(Data shown begins)
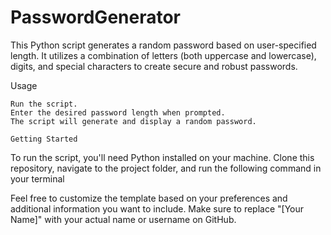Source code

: # PasswordGenerator
This Python script generates a random password based on user-specified length. It utilizes a combination of letters (both uppercase and lowercase), digits, and special characters to create secure and robust passwords.

Usage

    Run the script.
    Enter the desired password length when prompted.
    The script will generate and display a random password.

    Getting Started

To run the script, you'll need Python installed on your machine. Clone this repository, navigate to the project folder, and run the following command in your terminal

Feel free to customize the template based on your preferences and additional information you want to include. Make sure to replace "[Your Name]" with your actual name or username on GitHub.

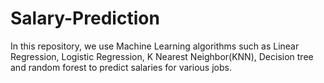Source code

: # Salary-Prediction
In this repository, we use Machine Learning algorithms such as Linear Regression, Logistic Regression, K Nearest Neighbor(KNN), Decision tree and random forest to predict salaries for various jobs.
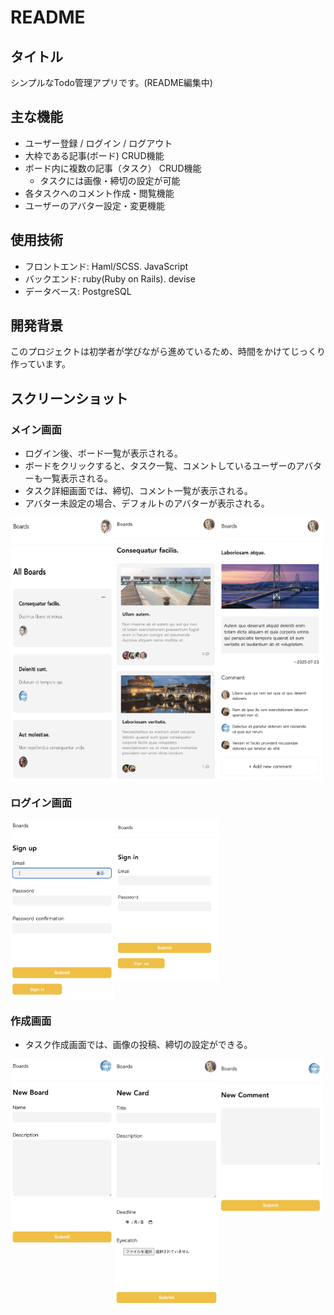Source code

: # README


## タイトル

シンプルなTodo管理アプリです。(README編集中)


## 主な機能

- ユーザー登録 / ログイン / ログアウト
- 大枠である記事(ボード) CRUD機能
- ボード内に複数の記事（タスク） CRUD機能
  - タスクには画像・締切の設定が可能 
- 各タスクへのコメント作成・閲覧機能
- ユーザーのアバター設定・変更機能


## 使用技術

- フロントエンド: Haml/SCSS. JavaScript
- バックエンド: ruby(Ruby on Rails). devise
- データベース: PostgreSQL


## 開発背景

このプロジェクトは初学者が学びながら進めているため、時間をかけてじっくり作っています。


## スクリーンショット


### メイン画面

- ログイン後、ボード一覧が表示される。
- ボードをクリックすると、タスク一覧、コメントしているユーザーのアバターも一覧表示される。
- タスク詳細画面では、締切、コメント一覧が表示される。
- アバター未設定の場合、デフォルトのアバターが表示される。 

<div style="display: flex; vertical-align: top;">
  <img src="./images/boards.index.png" width="33%">
  <img src="./images/tasks.index.png" width="33%">
  <img src="./images/task.show.png" width="33%">
</div>


### ログイン画面

<div style="display: flex; align-items: flex-start;">
  <img src="./images/sign_up.png" width="33%">
  <img src="./images/sign_in.png" width="33%">
</div>


### 作成画面

- タスク作成画面では、画像の投稿、締切の設定ができる。

<div style="display: flex; align-items: flex-start;">
  <img src="./images/add_new_board.png" width="33%">
  <img src="./images/add_new_card.png" width="33%">
  <img src="./images/add_new_comment.png" width="33%">
</div>



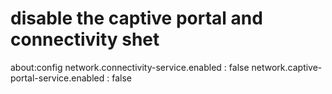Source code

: # disable the captive portal and connectivity shet
about:config
network.connectivity-service.enabled : false
network.captive-portal-service.enabled : false
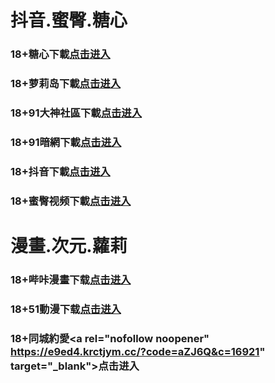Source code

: # 抖音.蜜臀.糖心
### 18+糖心下載<a rel="nofollow noopener" href="https://delta0321.skyvortex.icu/mk/28178/oebg21tx" target="_blank">点击进入</a>
### 18+萝莉岛下載<a rel="nofollow noopener" href="https://beta0324.nexokick.icu/ck/34222/ovtluoli" target="_blank">点击进入</a>
### 18+91大神社區下載<a rel="nofollow noopener" href="https://06ac.vyqndtf.xyz/chan/GS2187/nyBw" target="_blank">点击进入</a>
### 18+91暗網下載<a rel="nofollow noopener" href="https://b311e.mfhgcphr.cc/aff-a6SG6" target="_blank">点击进入</a>
### 18+抖音下載<a rel="nofollow noopener" href="https://m05akwslx.rzvi3t1lo.top/?channel_code=MIM05BBG" target="_blank">点击进入</a>
### 18+蜜臀视频下載<a rel="nofollow noopener" href="https://m18ftinig.n4hunpzp5.top/?channel_code=MIM18BBG " target="_blank">点击进入</a>
# 漫畫.次元.蘿莉
### 18+哔咔漫畫下载<a rel="nofollow noopener" href="https://0324lab.techdaze.icu/mk/28180/oebg21bk" target="_blank">点击进入</a>
### 18+51動漫下载<a rel="nofollow noopener" href="https://8df.dpnrmwtg.cc/?code=ahbFk&c=16921" target="_blank">点击进入</a>
### 18+同城約愛<a rel="nofollow noopener" https://e9ed4.krctjym.cc/?code=aZJ6Q&c=16921" target="_blank">点击进入</a>

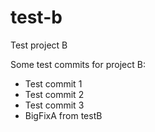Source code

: # test-b
Test project B

Some test commits for project B:
- Test commit 1
- Test commit 2
- Test commit 3
- BigFixA from testB
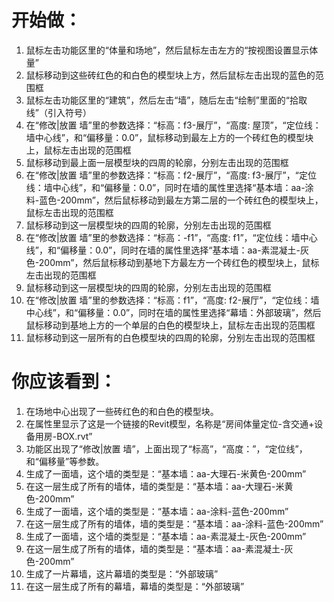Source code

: # 开始做： #


1. 鼠标左击功能区里的“体量和场地”，然后鼠标左击左方的“按视图设置显示体量”
2. 鼠标移动到这些砖红色的和白色的模型块上方，然后鼠标左击出现的蓝色的范围框
3. 鼠标左击功能区里的“建筑”，然后左击“墙”，随后左击“绘制”里面的“拾取线”（引入符号）
4. 在“修改|放置 墙”里的参数选择：“标高：f3-展厅”，“高度: 屋顶”，“定位线：墙中心线”，和“偏移量：0.0”，鼠标移动到最左上方的一个砖红色的模型块上，鼠标左击出现的范围框
5. 鼠标移动到最上面一层模型块的四周的轮廓，分别左击出现的范围框
6. 在“修改|放置 墙”里的参数选择：“标高：f2-展厅”，“高度: f3-展厅”，“定位线：墙中心线”，和“偏移量：0.0”，同时在墙的属性里选择“基本墙：aa-涂料-蓝色-200mm”，然后鼠标移动到最左方第二层的一个砖红色的模型块上，鼠标左击出现的范围框
7. 鼠标移动到这一层模型块的四周的轮廓，分别左击出现的范围框
8. 在“修改|放置 墙”里的参数选择：“标高：-f1”，“高度: f1”，“定位线：墙中心线”，和“偏移量：0.0”，同时在墙的属性里选择“基本墙：aa-素混凝土-灰色-200mm”，然后鼠标移动到基地下方最左方一个砖红色的模型块上，鼠标左击出现的范围框
9. 鼠标移动到这一层模型块的四周的轮廓，分别左击出现的范围框
10. 在“修改|放置 墙”里的参数选择：“标高：f1”，“高度: f2-展厅”，“定位线：墙中心线”，和“偏移量：0.0”，同时在墙的属性里选择“幕墙：外部玻璃”，然后鼠标移动到基地上方的一个单层的白色的模型块上，鼠标左击出现的范围框
11. 鼠标移动到这一层所有的白色模型块的四周的轮廓，分别左击出现的范围框



# 你应该看到： #

1. 在场地中心出现了一些砖红色的和白色的模型块。
2. 在属性里显示了这是一个链接的Revit模型，名称是“房间体量定位-含交通+设备用房-BOX.rvt”
3. 功能区出现了“修改|放置 墙”，上面出现了“标高”，“高度：”，“定位线”，和“偏移量”等参数。
4. 生成了一面墙，这个墙的类型是：“基本墙：aa-大理石-米黄色-200mm”
5. 在这一层生成了所有的墙体，墙的类型是：“基本墙：aa-大理石-米黄色-200mm”
6. 生成了一面墙，这个墙的类型是：“基本墙：aa-涂料-蓝色-200mm”
7. 在这一层生成了所有的墙体，墙的类型是：“基本墙：aa-涂料-蓝色-200mm”
8. 生成了一面墙，这个墙的类型是：“基本墙：aa-素混凝土-灰色-200mm”
9. 在这一层生成了所有的墙体，墙的类型是：“基本墙：aa-素混凝土-灰色-200mm”
10. 生成了一片幕墙，这片幕墙的类型是：“外部玻璃”
11. 在这一层生成了所有的幕墙，幕墙的类型是：“外部玻璃”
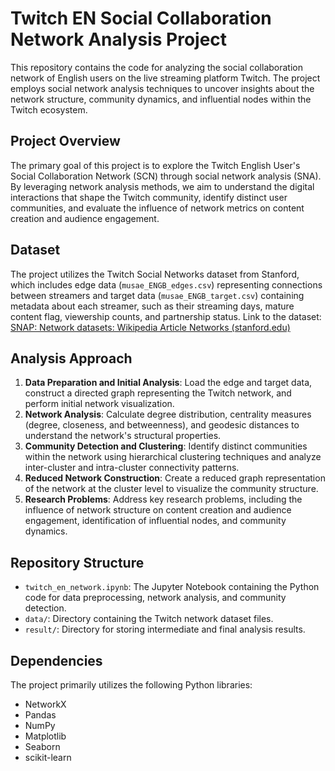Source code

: # Twitch EN Social Collaboration Network Analysis Project

This repository contains the code for analyzing the social collaboration network of English users on the live streaming platform Twitch. The project employs social network analysis techniques to uncover insights about the network structure, community dynamics, and influential nodes within the Twitch ecosystem.

## Project Overview

The primary goal of this project is to explore the Twitch English User's Social Collaboration Network (SCN) through social network analysis (SNA). By leveraging network analysis methods, we aim to understand the digital interactions that shape the Twitch community, identify distinct user communities, and evaluate the influence of network metrics on content creation and audience engagement. 

## Dataset

The project utilizes the Twitch Social Networks dataset from Stanford, which includes edge data (`musae_ENGB_edges.csv`) representing connections between streamers and target data (`musae_ENGB_target.csv`) containing metadata about each streamer, such as their streaming days, mature content flag, viewership counts, and partnership status.
Link to the dataset: [SNAP: Network datasets: Wikipedia Article Networks (stanford.edu)](https://snap.stanford.edu/data/twitch-social-networks.html)

## Analysis Approach

1. **Data Preparation and Initial Analysis**: Load the edge and target data, construct a directed graph representing the Twitch network, and perform initial network visualization.
2. **Network Analysis**: Calculate degree distribution, centrality measures (degree, closeness, and betweenness), and geodesic distances to understand the network's structural properties.
3. **Community Detection and Clustering**: Identify distinct communities within the network using hierarchical clustering techniques and analyze inter-cluster and intra-cluster connectivity patterns.
4. **Reduced Network Construction**: Create a reduced graph representation of the network at the cluster level to visualize the community structure.
5. **Research Problems**: Address key research problems, including the influence of network structure on content creation and audience engagement, identification of influential nodes, and community dynamics.

## Repository Structure

- `twitch_en_network.ipynb`: The Jupyter Notebook containing the Python code for data preprocessing, network analysis, and community detection.
- `data/`: Directory containing the Twitch network dataset files.
- `result/`: Directory for storing intermediate and final analysis results.

## Dependencies

The project primarily utilizes the following Python libraries:

- NetworkX
- Pandas
- NumPy
- Matplotlib
- Seaborn
- scikit-learn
(Data shown ends)
What to produce: Exactly as written above, retype the lines starting at the one holding "5. 在这一层生成了所有的墙" and ending at the one holding "Network Analysis Project", both included, but not the pictures.

Task solution:
5. 在这一层生成了所有的墙体，墙的类型是：“基本墙：aa-大理石-米黄色-200mm”
6. 生成了一面墙，这个墙的类型是：“基本墙：aa-涂料-蓝色-200mm”
7. 在这一层生成了所有的墙体，墙的类型是：“基本墙：aa-涂料-蓝色-200mm”
8. 生成了一面墙，这个墙的类型是：“基本墙：aa-素混凝土-灰色-200mm”
9. 在这一层生成了所有的墙体，墙的类型是：“基本墙：aa-素混凝土-灰色-200mm”
10. 生成了一片幕墙，这片幕墙的类型是：“外部玻璃”
11. 在这一层生成了所有的幕墙，幕墙的类型是：“外部玻璃”
Source code

: # Twitch EN Social Collaboration Network Analysis Project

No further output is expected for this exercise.